“I am not my codependency”

To be honest, I had a pretty severe savior complex. I was codependent. And like every human being, I clamored for significance.

I tended to befriend tortured souls. Not merely people who were going through difficult things, but people who, as one friend once described herself, lived their dysfunctions like struggling poetic protagonists in artsy dramatic films, always expanding their roles in the script. I began to believe that God had designed me to be a sidekick, a behind-the-scenes technician for others’ elaborate performances. I believed that He didn’t really want anything more to do with me than that. I believed that He just wanted me to give of myself, and to never deny the requests or demands that were made of me.

As the dysfunctions deepened, some of these friends lost themselves and some truly endangered themselves. With the stakes that high, I thought, one misstep and I might push them over the edge. They might lose themselves, or far worse, the world might lose them. That sounds dramatic, but as a sixteen-year-old, it was the reality I was living, and I grandiosely and comprehensively thought that it was all my responsibility.

The truth is that there is some part of me that loved this, that was addicted to the high of a crisis (and there were many) and to the high of “solving” it. I care about things and people in a way that is prone to radical extremes, as a dear friend often thoughtfully reminds me. This was a potential asset gone wildly astray. I became obsessed with helping other people and had no idea how to ask for help myself. This is always the part where people say, “Isn’t that just selfless? Isn’t that good? Aren’t you just being self-congratulatory?” But it’s not. It’s something sick and twisted presenting itself as something healthy and wonderful. It’s destructive.

There came a point in my life when I drove myself into the ground with all this—when I hit bottom, when I carried others’ burdens to the point that I became physically ill, when I just couldn’t do it anymore in my exhaustion and anxiety. I began going to Al-Anon meetings—meetings for the loved ones of those suffering from addiction. And that fall, my entire life changed. Every assumption I had about myself and others began to shift. It wasn’t so much that I was trying to help people—I was trying to find worth, to get filled up myself. I wasn’t succeeding in fixing people—I was enabling them, preventing them from truly grappling with struggles that might allow them to change and grow. I wasn’t a victim or a martyr—I was choosing, willfully, to put myself in situations where I was treated exceedingly poorly. And finally, I wasn’t helping people—I was hurting them. I was trying to be their savior instead of letting God do what He does best.

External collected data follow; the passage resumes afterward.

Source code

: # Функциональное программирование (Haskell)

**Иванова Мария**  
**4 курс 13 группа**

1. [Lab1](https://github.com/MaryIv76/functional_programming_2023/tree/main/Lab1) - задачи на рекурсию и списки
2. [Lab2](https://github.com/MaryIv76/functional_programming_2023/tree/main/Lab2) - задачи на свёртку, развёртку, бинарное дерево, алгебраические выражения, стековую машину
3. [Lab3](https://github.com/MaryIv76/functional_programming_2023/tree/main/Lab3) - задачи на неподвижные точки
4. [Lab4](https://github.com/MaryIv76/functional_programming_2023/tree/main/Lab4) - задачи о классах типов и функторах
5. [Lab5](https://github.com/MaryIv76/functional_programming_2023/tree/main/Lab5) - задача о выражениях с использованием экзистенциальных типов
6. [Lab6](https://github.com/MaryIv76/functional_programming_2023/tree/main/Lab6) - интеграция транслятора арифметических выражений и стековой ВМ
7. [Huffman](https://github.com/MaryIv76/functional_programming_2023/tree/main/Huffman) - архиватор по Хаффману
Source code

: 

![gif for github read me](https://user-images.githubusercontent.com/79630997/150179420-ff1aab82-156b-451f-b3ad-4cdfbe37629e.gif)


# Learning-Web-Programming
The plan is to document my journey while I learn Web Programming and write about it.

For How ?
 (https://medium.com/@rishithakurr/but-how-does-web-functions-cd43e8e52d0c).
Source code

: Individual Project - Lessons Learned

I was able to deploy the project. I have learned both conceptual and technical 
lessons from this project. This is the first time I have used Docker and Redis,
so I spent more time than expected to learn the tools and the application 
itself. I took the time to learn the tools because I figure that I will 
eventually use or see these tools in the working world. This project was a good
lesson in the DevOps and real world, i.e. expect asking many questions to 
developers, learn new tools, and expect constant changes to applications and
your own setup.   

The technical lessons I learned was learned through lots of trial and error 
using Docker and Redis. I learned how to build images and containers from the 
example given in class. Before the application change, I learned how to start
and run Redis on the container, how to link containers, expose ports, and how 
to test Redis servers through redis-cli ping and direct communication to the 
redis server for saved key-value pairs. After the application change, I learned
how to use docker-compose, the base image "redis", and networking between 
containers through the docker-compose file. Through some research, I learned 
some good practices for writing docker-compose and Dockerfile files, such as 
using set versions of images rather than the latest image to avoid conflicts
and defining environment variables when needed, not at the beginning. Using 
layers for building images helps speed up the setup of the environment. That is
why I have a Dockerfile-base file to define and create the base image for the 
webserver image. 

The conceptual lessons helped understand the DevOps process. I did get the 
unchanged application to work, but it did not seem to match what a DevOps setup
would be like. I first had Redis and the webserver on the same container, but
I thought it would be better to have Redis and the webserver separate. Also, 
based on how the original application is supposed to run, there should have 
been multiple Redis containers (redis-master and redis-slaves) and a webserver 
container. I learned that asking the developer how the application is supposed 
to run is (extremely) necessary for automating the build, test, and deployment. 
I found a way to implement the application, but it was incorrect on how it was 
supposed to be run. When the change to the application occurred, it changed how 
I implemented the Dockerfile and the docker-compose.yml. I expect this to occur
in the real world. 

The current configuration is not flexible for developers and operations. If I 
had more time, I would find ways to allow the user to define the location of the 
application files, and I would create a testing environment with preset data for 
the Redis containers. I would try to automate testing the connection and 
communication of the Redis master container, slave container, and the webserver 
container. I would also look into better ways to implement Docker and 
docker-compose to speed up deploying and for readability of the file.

Letting go of this, my own brand of addiction, has taken years, and I am still a work in progress. I am both the addict and the drug, in this sense. I am addicted to trying to help others so that I am always the one giving more, so that people will validate my existence and never leave me. And I am the drug in that I unconsciously create systems, craft mutually obsessive and possessive relationships, in which other people are dependent upon me and come to expect the unreasonable from me—and in which I destructively enable the destructive behavior of others. This leaves a lot of fear in me, even today. Even though Christ has transformed me and my life and my relationships, I am still so scared of again becoming that destructive person, the tiny seeds of which I still have somewhere deep inside of me. My most recent battle to fight, or rather, to try to allow Him to fight for me, has been the consuming anxiety stemming from this. Part of who I am is that I deeply desire meaningful relationships with people, but I am also keenly aware of the ways in which I might distort this.

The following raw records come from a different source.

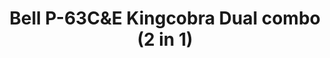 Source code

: ---
layout: product
title: "Bell P-63C&E Kingcobra Dual combo (2 in 1)"
price: "3900" 
desc: "1/72 Maketa"
img_path: "/assets/img/DORAW7201D.webp"
brand: "N/A"
available: false
special_offer: false
new: false
soon: false
cat: "010000"
subcat: "012000"
subsubcat: "0N/A"
sifra: "DORAW7201D"
popular: false
--- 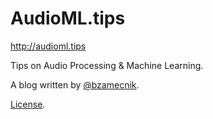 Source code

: # AudioML.tips

http://audioml.tips

Tips on Audio Processing &amp; Machine Learning.

A blog written by [@bzamecnik](http://twitter.com/bzamecnik).

[License](LICENSE.txt).
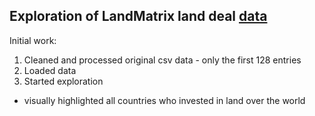 ## Exploration of LandMatrix land deal [data](http://landmatrix.org/en/)  
  
Initial work:  
1. Cleaned and processed original csv data - only the first 128 entries    
2. Loaded data  
3. Started exploration  
 - visually highlighted all countries who invested in land over the world  
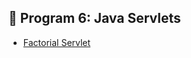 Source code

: 
## 📌 Program 6: Java Servlets

- [Factorial Servlet](https://github.com/Nisarga0904/Advanced-Java/blob/main/Output/Servlet6a.png)

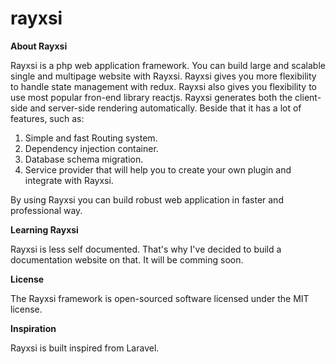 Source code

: # rayxsi

**About Rayxsi**

Rayxsi is a php web application framework. You can build large and scalable single and multipage website with Rayxsi.
Rayxsi gives you more flexibility to handle state management with redux. Rayxsi also gives you flexibility to use most popular fron-end library reactjs. Rayxsi generates both the client-side and server-side rendering automatically. Beside that it has a lot of features, such as:

1. Simple and fast Routing system.
2. Dependency injection container.
3. Database schema migration.
4. Service provider that will help you to create your own plugin and integrate with Rayxsi.

By using Rayxsi you can build robust web application in faster and professional way.

**Learning Rayxsi**

Rayxsi is less self documented. That's why I've decided to build a documentation website on that. It will be comming soon.

**License**

The Rayxsi framework is open-sourced software licensed under the MIT license.

**Inspiration**

Rayxsi is built inspired from Laravel.
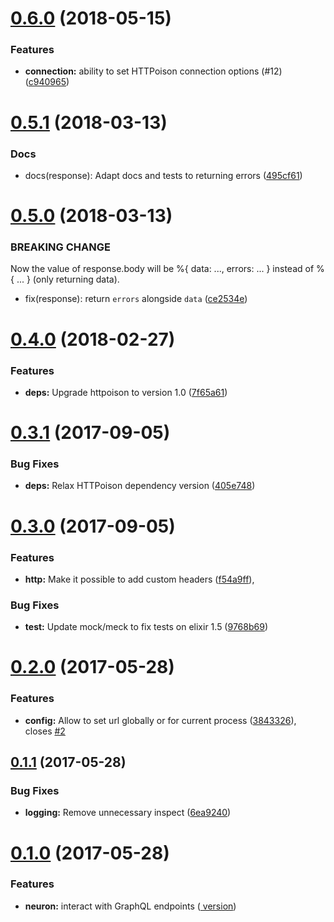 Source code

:<a name="0.6.0"></a>
# [0.6.0](https://github.com/uesteibar/neuron/compare/v0.5.1...v) (2018-05-15)


### Features

* **connection:** ability to set HTTPoison connection options (#12) ([c940965](https://github.com/uesteibar/neuron/commit/c940965))



<a name="0.5.1"></a>
# [0.5.1](https://github.com/uesteibar/neuron/compare/v0.5.0...v0.5.1) (2018-03-13)

### Docs

* docs(response): Adapt docs and tests to returning errors ([495cf61](https://github.com/uesteibar/neuron/commit/495cf61))



<a name="0.5.0"></a>
# [0.5.0](https://github.com/uesteibar/neuron/compare/v0.4.0...v0.5.0) (2018-03-13)

### BREAKING CHANGE

Now the value of response.body will be %{ data: ..., errors: ... } instead of %{ ... } (only returning data).

  * fix(response): return `errors` alongside `data` ([ce2534e](https://github.com/uesteibar/neuron/commit/ce2534e))



<a name="0.4.0"></a>
# [0.4.0](https://github.com/uesteibar/neuron/compare/v0.3.1...v0.4.0) (2018-02-27)


### Features

* **deps:** Upgrade httpoison to version 1.0 ([7f65a61](https://github.com/uesteibar/neuron/commit/7f65a61))



<a name="0.3.1"></a>
# [0.3.1](https://github.com/uesteibar/neuron/compare/v0.3.0...v0.3.1) (2017-09-05)


### Bug Fixes

* **deps:** Relax HTTPoison dependency version ([405e748](https://github.com/uesteibar/neuron/commit/405e748))



<a name="0.3.0"></a>
# [0.3.0](https://github.com/uesteibar/neuron/compare/v0.2.0...v0.3.0) (2017-09-05)


### Features

* **http:** Make it possible to add custom headers ([f54a9ff](https://github.com/uesteibar/neuron/commit/f54a9ff)),


### Bug Fixes

* **test:** Update mock/meck to fix tests on elixir 1.5 ([9768b69](https://github.com/uesteibar/neuron/commit/9768b69))



<a name="0.2.0"></a>
# [0.2.0](https://github.com/uesteibar/neuron/compare/v0.1.1...v0.2.0) (2017-05-28)


### Features

* **config:** Allow to set url globally or for current process ([3843326](https://github.com/uesteibar/neuron/commit/3843326)), closes [#2](https://github.com/uesteibar/neuron/issues/2)



<a name="0.1.1"></a>
## [0.1.1](https://github.com/uesteibar/neuron/compare/v0.1.0...v0.1.1) (2017-05-28)


### Bug Fixes

* **logging:** Remove unnecessary inspect ([6ea9240](https://github.com/uesteibar/neuron/commit/6ea9240))



<a name="0.1.0"></a>
# [0.1.0](https://github.com/uesteibar/neuron/compare/3d46dc7...v0.1.0) (2017-05-28)


### Features

* **neuron:** interact with GraphQL endpoints ([ version](https://github.com/uesteibar/neuron/commit/af142ef))
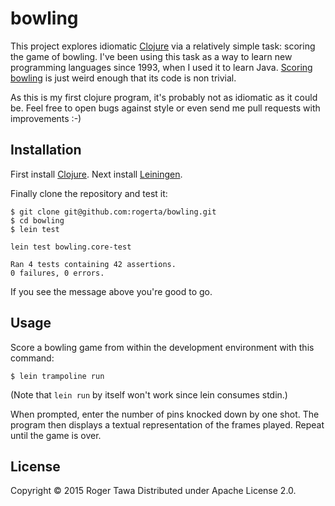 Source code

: # bowling

This project explores idiomatic [Clojure](http://clojure.org/) via a relatively
simple task: scoring the game of bowling.  I've been using this task as a way
to learn new programming languages since 1993, when I used it to learn Java.
[Scoring bowling](https://en.wikipedia.org/wiki/Ten-pin_bowling#Scoring) is
just weird enough that its code is non trivial.

As this is my first clojure program, it's probably not as idiomatic as it could
be.  Feel free to open bugs against style or even send me pull requests with
improvements :-)

## Installation

First install [Clojure](http://clojure.org/getting_started).
Next install [Leiningen](http://leiningen.org/#install).

Finally clone the repository and test it:

    $ git clone git@github.com:rogerta/bowling.git
    $ cd bowling
    $ lein test

    lein test bowling.core-test

    Ran 4 tests containing 42 assertions.
    0 failures, 0 errors.

If you see the message above you're good to go.

## Usage

Score a bowling game from within the development environment with this command:

    $ lein trampoline run

(Note that `lein run` by itself won't work since lein consumes stdin.)

When prompted, enter the number of pins knocked down by one shot.  The program
then displays a textual representation of the frames played.  Repeat until the
game is over.

## License

Copyright © 2015 Roger Tawa
Distributed under Apache License 2.0.

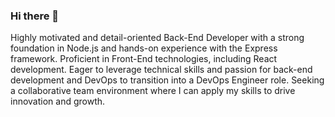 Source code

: ### Hi there 👋

<!--
**amirotheyn/amirotheyn** is a ✨ _special_ ✨ repository because its `README.md` (this file) appears on your GitHub profile.

Here are some ideas to get you started:

- 🔭 I’m currently working on ...
- 🌱 I’m currently learning ...
- 👯 I’m looking to collaborate on ...
- 🤔 I’m looking for help with ...
- 💬 Ask me about ...
- 📫 How to reach me: ...
- 😄 Pronouns: ...
- ⚡ Fun fact: ...
-->

Highly motivated and detail-oriented Back-End Developer with a strong foundation in Node.js and hands-on experience with the Express framework. Proficient in Front-End technologies, including React development. Eager to leverage technical skills and passion for back-end development and DevOps to transition into a DevOps Engineer role. Seeking a collaborative team environment where I can apply my skills to drive innovation and growth.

Still, I know now that there is so much more to life and to love and to God. I used to think that real, passionate love for others meant spending my whole life bleeding out, so enmeshed with others’ existence that I didn’t have to confront myself or my God. But when we love others in the right order of things, the way God actually designed it to be, we allow Him and others to fill us up so that He can send us out—to care for people, not to take care of them in ways they need to learn for themselves. He designed us to set up life-giving boundaries and not fear-breeding defenses, to be in authentic connection with others and not in codependency.

Loving others well begins with loving God most and letting Him love me—and in that context, to love from a place of freedom, from a clearly distinguished self and soul, with all I have, for His glory and purpose and not my own. So much more beautiful and powerful than my own overwrought clinging and clutching, this is the vibrant life, the grounded heart—the true selflessness and the real love.